I tried to post a link but it didn't work. Google Milwaukee 49-17-0180. It's pretty cool. I'm going to use it for my tool bag when installing DRUs for the PoCo.


----------



## pc9460 (Jan 15, 2010)

jordandunlop said:


> I have the klein one and I keep all my extra tools or ones im not using in it. I like the organization of it.


Pics?


----------



## MechanicalDVR (Dec 29, 2007)

http://www.toolup.com/popup.aspx?src=images/Product/large/Milwaukee-49-17-0180.jpg


----------



## jordandunlop (Feb 28, 2009)

I will post some pics soon


----------



## 480sparky (Sep 20, 2007)

mcclary's electrical said:


> I remember you posted a pic of one a long time ago.

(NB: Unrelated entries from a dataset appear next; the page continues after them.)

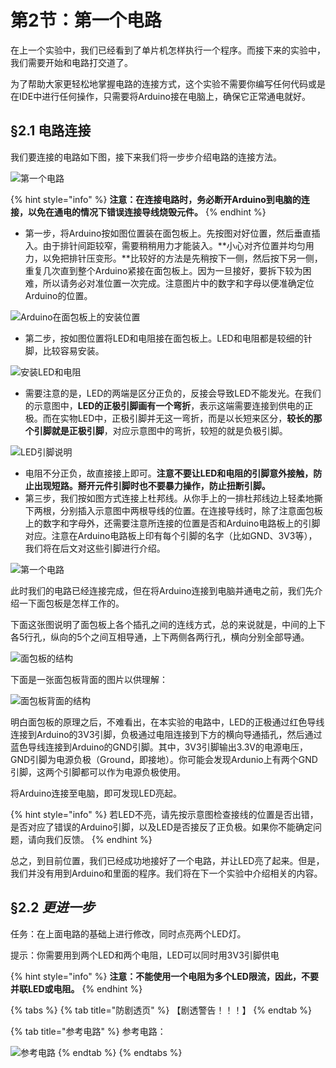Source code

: # 第2节：第一个电路

在上一个实验中，我们已经看到了单片机怎样执行一个程序。而接下来的实验中，我们需要开始和电路打交道了。

为了帮助大家更轻松地掌握电路的连接方式，这个实验不需要你编写任何代码或是在IDE中进行任何操作，只需要将Arduino接在电脑上，确保它正常通电就好。

## §2.1 电路连接

我们要连接的电路如下图，接下来我们将一步步介绍电路的连接方法。

![第一个电路](.gitbook/assets/chap2\_img1\_dianlu1.png)

{% hint style="info" %}
**注意：在连接电路时，务必断开Arduino到电脑的连接，以免在通电的情况下错误连接导线烧毁元件。**
{% endhint %}

* 第一步，将Arduino按如图位置装在面包板上。先按图对好位置，然后垂直插入。由于排针间距较窄，需要稍稍用力才能装入。**小心对齐位置并均匀用力，以免把排针压变形。**比较好的方法是先稍按下一侧，然后按下另一侧，重复几次直到整个Arduino紧接在面包板上。因为一旦接好，要拆下较为困难，所以请务必对准位置一次完成。注意图片中的数字和字母以便准确定位Arduino的位置。

![Arduino在面包板上的安装位置](.gitbook/assets/chap2\_img2\_dianlu2.png)

* 第二步，按如图位置将LED和电阻接在面包板上。LED和电阻都是较细的针脚，比较容易安装。

![安装LED和电阻](.gitbook/assets/chap2\_img3\_dianlu3.png)

* 需要注意的是，LED的两端是区分正负的，反接会导致LED不能发光。在我们的示意图中，**LED的正极引脚画有一个弯折**，表示这端需要连接到供电的正极。而在实物LED中，正极引脚并无这一弯折，而是以长短来区分，**较长的那个引脚就是正极引脚**，对应示意图中的弯折，较短的就是负极引脚。

![LED引脚说明](.gitbook/assets/chap2\_img4\_ledyinjiao.png)

* 电阻不分正负，故直接接上即可。**注意不要让LED和电阻的引脚意外接触，防止出现短路。掰开元件引脚时也不要暴力操作，防止扭断引脚。**
* 第三步，我们按如图方式连接上杜邦线。从你手上的一排杜邦线边上轻柔地撕下两根，分别插入示意图中两根导线的位置。在连接导线时，除了注意面包板上的数字和字母外，还需要注意所连接的位置是否和Arduino电路板上的引脚对应。注意在Arduino电路板上印有每个引脚的名字（比如GND、3V3等），我们将在后文对这些引脚进行介绍。

![第一个电路](.gitbook/assets/chap2\_img5\_dianlu4.png)

此时我们的电路已经连接完成，但在将Arduino连接到电脑并通电之前，我们先介绍一下面包板是怎样工作的。

下面这张图说明了面包板上各个插孔之间的连线方式，总的来说就是，中间的上下各5行孔，纵向的5个之间互相导通，上下两侧各两行孔，横向分别全部导通。

![面包板的结构](.gitbook/assets/chap2\_img6\_mianbaobanjiegou.png)

下面是一张面包板背面的图片以供理解：

![面包板背面的结构](.gitbook/assets/chap2\_img7\_mianbaobanbeimian.jpg)

明白面包板的原理之后，不难看出，在本实验的电路中，LED的正极通过红色导线连接到Arduino的3V3引脚，负极通过电阻连接到下方的横向导通插孔，然后通过蓝色导线连接到Arduino的GND引脚。其中，3V3引脚输出3.3V的电源电压，GND引脚为电源负极（Ground，即接地）。你可能会发现Ardunio上有两个GND引脚，这两个引脚都可以作为电源负极使用。

将Arduino连接至电脑，即可发现LED亮起。

{% hint style="info" %}
若LED不亮，请先按示意图检查接线的位置是否出错，是否对应了错误的Arduino引脚，以及LED是否接反了正负极。如果你不能确定问题，请向我们反馈。
{% endhint %}

总之，到目前位置，我们已经成功地接好了一个电路，并让LED亮了起来。但是，我们并没有用到Arduino和里面的程序。我们将在下一个实验中介绍相关的内容。

## §2.2 _更进一步_

任务：在上面电路的基础上进行修改，同时点亮两个LED灯。

提示：你需要用到两个LED和两个电阻，LED可以同时用3V3引脚供电

{% hint style="info" %}
**注意：不能使用一个电阻为多个LED限流，因此，不要并联LED或电阻。**
{% endhint %}

{% tabs %}
{% tab title="防剧透页" %}
【剧透警告！！！】
{% endtab %}

{% tab title="参考电路" %}
参考电路：

![参考电路](.gitbook/assets/chap2\_img8\_gengjinyibu.png)
{% endtab %}
{% endtabs %}
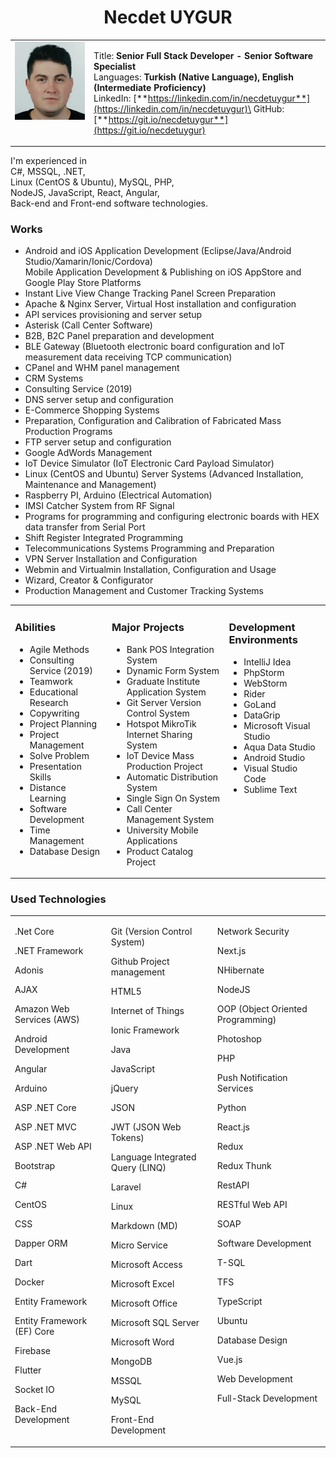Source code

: <center><h1>Necdet UYGUR</h1></center>

<table border="0">
<tr>
<td valign="top" width="25%">
<img src="foto.jpg" width="100%" />
</td>
<td valign="top">

Title: **Senior Full Stack Developer - Senior Software Specialist**\
Languages: **Turkish (Native Language), English (Intermediate Proficiency)**\
LinkedIn: [**https://linkedin.com/in/necdetuygur**](https://linkedin.com/in/necdetuygur)\
GitHub: [**https://git.io/necdetuygur**](https://git.io/necdetuygur)

</td></tr></table>

I'm experienced in\
C#, MSSQL, .NET,\
Linux (CentOS & Ubuntu), MySQL, PHP,\
NodeJS, JavaScript, React, Angular,\
Back-end and Front-end software technologies.

### Works

- Android and iOS Application Development (Eclipse/Java/Android Studio/Xamarin/Ionic/Cordova)\
  Mobile Application Development & Publishing on iOS AppStore and Google Play Store Platforms
- Instant Live View Change Tracking Panel Screen Preparation
- Apache & Nginx Server, Virtual Host installation and configuration
- API services provisioning and server setup
- Asterisk (Call Center Software)
- B2B, B2C Panel preparation and development
- BLE Gateway (Bluetooth electronic board configuration and IoT measurement data receiving TCP communication)
- CPanel and WHM panel management
- CRM Systems
- Consulting Service (2019)
- DNS server setup and configuration
- E-Commerce Shopping Systems
- Preparation, Configuration and Calibration of Fabricated Mass Production Programs
- FTP server setup and configuration
- Google AdWords Management
- IoT Device Simulator (IoT Electronic Card Payload Simulator)
- Linux (CentOS and Ubuntu) Server Systems (Advanced Installation, Maintenance and Management)
- Raspberry PI, Arduino (Electrical Automation)
- IMSI Catcher System from RF Signal
- Programs for programming and configuring electronic boards with HEX data transfer from Serial Port
- Shift Register Integrated Programming
- Telecommunications Systems Programming and Preparation
- VPN Server Installation and Configuration
- Webmin and Virtualmin Installation, Configuration and Usage
- Wizard, Creator & Configurator
- Production Management and Customer Tracking Systems

<table>
<tr>
<td valign="top">

### Abilities

- Agile Methods
- Consulting Service (2019)
- Teamwork
- Educational Research
- Copywriting
- Project Planning
- Project Management
- Solve Problem
- Presentation Skills
- Distance Learning
- Software Development
- Time Management
- Database Design

</td>
<td valign="top">

### Major Projects

- Bank POS Integration System
- Dynamic Form System
- Graduate Institute Application System
- Git Server Version Control System
- Hotspot MikroTik Internet Sharing System
- IoT Device Mass Production Project
- Automatic Distribution System
- Single Sign On System
- Call Center Management System
- University Mobile Applications
- Product Catalog Project

</td>
<td valign="top">

### Development Environments

- IntelliJ Idea
- PhpStorm
- WebStorm
- Rider
- GoLand
- DataGrip
- Microsoft Visual Studio
- Aqua Data Studio
- Android Studio
- Visual Studio Code
- Sublime Text

</td>
</tr>
</table>

<div class="page-break"></div>

### Used Technologies

<table>
<tr>
<td valign="top">

.Net Core

.NET Framework

Adonis

AJAX

Amazon Web Services (AWS)

Android Development

Angular

Arduino

ASP .NET Core

ASP .NET MVC

ASP .NET Web API

Bootstrap

C#

CentOS

CSS

Dapper ORM

Dart

Docker

Entity Framework

Entity Framework (EF) Core

Firebase

Flutter

Socket IO

Back-End Development

</td>
<td valign="top">

Git (Version Control System)

Github Project management

HTML5

Internet of Things

Ionic Framework

Java

JavaScript

jQuery

JSON

JWT (JSON Web Tokens)

Language Integrated Query (LINQ)

Laravel

Linux

Markdown (MD)

Micro Service

Microsoft Access

Microsoft Excel

Microsoft Office

Microsoft SQL Server

Microsoft Word

MongoDB

MSSQL

MySQL

Front-End Development

</td>
<td valign="top">

Network Security

Next.js

NHibernate

NodeJS

OOP (Object Oriented Programming)

Photoshop

PHP

Push Notification Services

Python

React.js

Redux

Redux Thunk

RestAPI

RESTful Web API

SOAP

Software Development

T-SQL

TFS

TypeScript

Ubuntu

Database Design

Vue.js

Web Development

Full-Stack Development

</td>
</tr>
</table>

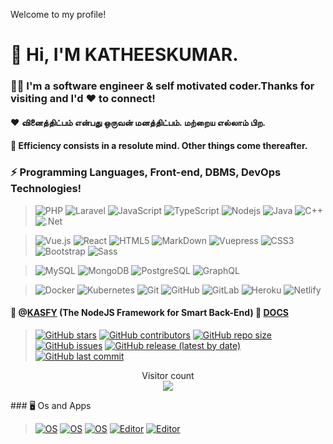Welcome to my profile!
# 👋 Hi, I'M KATHEESKUMAR.
### 🙋‍♂ **I'm a software engineer & self motivated coder.Thanks for visiting and I'd ❤ to connect!**

#### ❤️ வினைத்திட்பம் என்பது ஒருவன் மனத்திட்பம். மற்றைய எல்லாம் பிற. 
#### 💯 Efficiency consists in a resolute mind. Other things come thereafter.

### ⚡ Programming Languages, Front-end, DBMS, DevOps Technologies!
> ![PHP](https://img.shields.io/badge/-PHP-8E9CFF?style=flat-square&logo=php)
![Laravel](https://img.shields.io/badge/-Laravel-red?style=flat-square&logo=laravel)
![JavaScript](https://img.shields.io/badge/-JavaScript-black?style=flat-square&logo=javascript)
![TypeScript](https://img.shields.io/badge/-TypeScript-007ACC?style=flat-square&logo=typescript)
![Nodejs](https://img.shields.io/badge/-Nodejs-black?style=flat-square&logo=Node.js)
![Java](https://img.shields.io/badge/-java-E34A86?style=flat-square&logo=java)
![C++](https://img.shields.io/badge/-C++-00599C?style=flat-square&logo=c)
![.Net](https://img.shields.io/badge/-.Net-430098?style=flat-square&logo=.Net)

> ![Vue.js](https://img.shields.io/badge/-Vue.js-%232c3e50?style=flat-square&logo=Vue.js)
![React](https://img.shields.io/badge/-React-%23282C34?style=flat-square&logo=react)
![HTML5](https://img.shields.io/badge/-HTML5-E34F26?style=flat-square&logo=html5&logoColor=white)
![MarkDown](https://img.shields.io/badge/-MarkDown-007ACC?style=flat-square&logo=markdown&logoColor=white)
![Vuepress](https://img.shields.io/badge/-Vuepress-%232c3e50?style=flat-square&logo=Vue)
![CSS3](https://img.shields.io/badge/-CSS3-1572B6?style=flat-square&logo=css3)
![Bootstrap](https://img.shields.io/badge/-Bootstrap-563D7C?style=flat-square&logo=bootstrap)
![Sass](https://img.shields.io/badge/-Sass-%23CC6699?style=flat-square&logo=sass&logoColor=ffffff)

> ![MySQL](https://img.shields.io/badge/-MySQL-black?style=flat-square&logo=mysql)
![MongoDB](https://img.shields.io/badge/-MongoDB-black?style=flat-square&logo=mongodb)
![PostgreSQL](https://img.shields.io/badge/-PostgreSQL-336791?style=flat-square&logo=postgresql)
![GraphQL](https://img.shields.io/badge/-GraphQL-E10098?style=flat-square&logo=graphql)

> ![Docker](https://img.shields.io/badge/-Docker-black?style=flat-square&logo=docker)
![Kubernetes](https://img.shields.io/badge/-Kubernetes-black?style=flat-square&logo=kubernetes)
![Git](https://img.shields.io/badge/-Git-black?style=flat-square&logo=git)
![GitHub](https://img.shields.io/badge/-GitHub-181717?style=flat-square&logo=github)
![GitLab](https://img.shields.io/badge/-GitLab-FCA121?style=flat-square&logo=gitlab)
![Heroku](https://img.shields.io/badge/-Heroku-430098?style=flat-square&logo=heroku)
![Netlify](https://img.shields.io/badge/-Netlify-%2300C7B7?style=flat-square&logo=netlify&logoColor=ffffff)

#### 🔴 @[KASFY](https://github.com/kasfy) (The NodeJS Framework for Smart Back-End)  🔘 [DOCS](https://kasfy.js.org)
> [![GitHub stars](https://img.shields.io/github/stars/kasfy/kasfy)](https://github.com/kasfy/kasfy/stargazers)
[![GitHub contributors](https://img.shields.io/github/contributors/kasfy/kasfy)](https://github.com/kasfy/kasfy/graphs/contributors)
[![GitHub repo size](https://img.shields.io/github/repo-size/kasfy/kasfy)](https://github.com/kasfy)
[![GitHub issues](https://img.shields.io/github/issues/kasfy/kasfy)](https://github.com/kasfy/kasfy/issues)
[![GitHub release (latest by date)](https://img.shields.io/github/v/release/kasfy/kasfy)](https://github.com/kasfy/kasfy/releases)
[![GitHub last commit](https://img.shields.io/github/last-commit/kasfy/kasfy)](https://github.com/kasfy/kasfy/commits/master)

<p align="center"> 
  Visitor count<br>
  <img src="https://profile-counter.glitch.me/katheesh/count.svg" />
</p>
### 🖥 Os and Apps

> [![OS](https://img.shields.io/badge/OS-Linux-informational?style=flat-square&logo=linux&logoColor=white)](https://en.wikipedia.org/wiki/Linux)
[![OS](https://img.shields.io/badge/OS-Windows-informational?style=flat-square&logo=windows&logoColor=blue)](https://en.wikipedia.org/wiki/Windows)
[![OS](https://img.shields.io/badge/OS-macOS-informational?style=flat-square&logo=apple&logoColor=white)](https://en.wikipedia.org/wiki/MacOS)
[![Editor](https://img.shields.io/badge/Editor-VSCode-blue?style=flat-square&logo=visual-studio-code&logoColor=white)](https://code.visualstudio.com/)
[![Editor](https://img.shields.io/badge/Editor-sublime-text?style=flat-square&logo=sublime-text&logoColor=white)](https://sublimetext.com/)




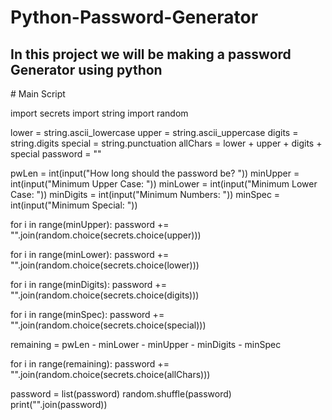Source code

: # Python-Password-Generator
<h2> In this project we will be making a password Generator using python
</h2>
# Main Script 

import secrets
import string
import random

lower = string.ascii_lowercase
upper = string.ascii_uppercase
digits = string.digits
special = string.punctuation
allChars = lower + upper + digits + special
password = ""

pwLen = int(input("How long should the password be? "))
minUpper = int(input("Minimum Upper Case: "))
minLower = int(input("Minimum Lower Case: "))
minDigits = int(input("Minimum Numbers: "))
minSpec = int(input("Minimum Special: "))

for i in range(minUpper):
    password += "".join(random.choice(secrets.choice(upper)))

for i in range(minLower):
    password += "".join(random.choice(secrets.choice(lower)))

for i in range(minDigits):
    password += "".join(random.choice(secrets.choice(digits)))

for i in range(minSpec):
    password += "".join(random.choice(secrets.choice(special)))

remaining = pwLen - minLower - minUpper - minDigits - minSpec

for i in range(remaining):
    password += "".join(random.choice(secrets.choice(allChars)))

password = list(password)
random.shuffle(password)
print("".join(password))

It was new.



Couldn't have been me.... I sold mine at a garage sale long before I got a digital camera.


----------



## nolabama (Oct 3, 2007)

I used the ideal camo one and loved it. I did not pay 80 dollars for it. I was working out of a van then. I work out of a service body truck now and have switched to the Klien oval shaped bag.


----------



## parnellelectric (Dec 23, 2011)

I started using one a few months ago. I keep a few tools I use most on my belt. and keep the bucket nearby for the tools I use less often. I think your setup depends on the type of electrical you do.


----------



## Wirenuting (Sep 12, 2010)

I got a bucket boss years ago. Don't really like it except on trim out jobs. 
It sits in my basement more then anything.
I do like the one MechanicalDVR just posted.


----------



## 76nemo (Aug 13, 2008)

$80 freakin' dollars??????????????

I love mine whether it be on a lift or sitting next to me on the floor. I like it 'cause I just toss sh*t in it like hardware on the bottom and bigger sh*t like a drill and xtra batteries on top. As far as the pockets, they've got anything from augers to zip-ties.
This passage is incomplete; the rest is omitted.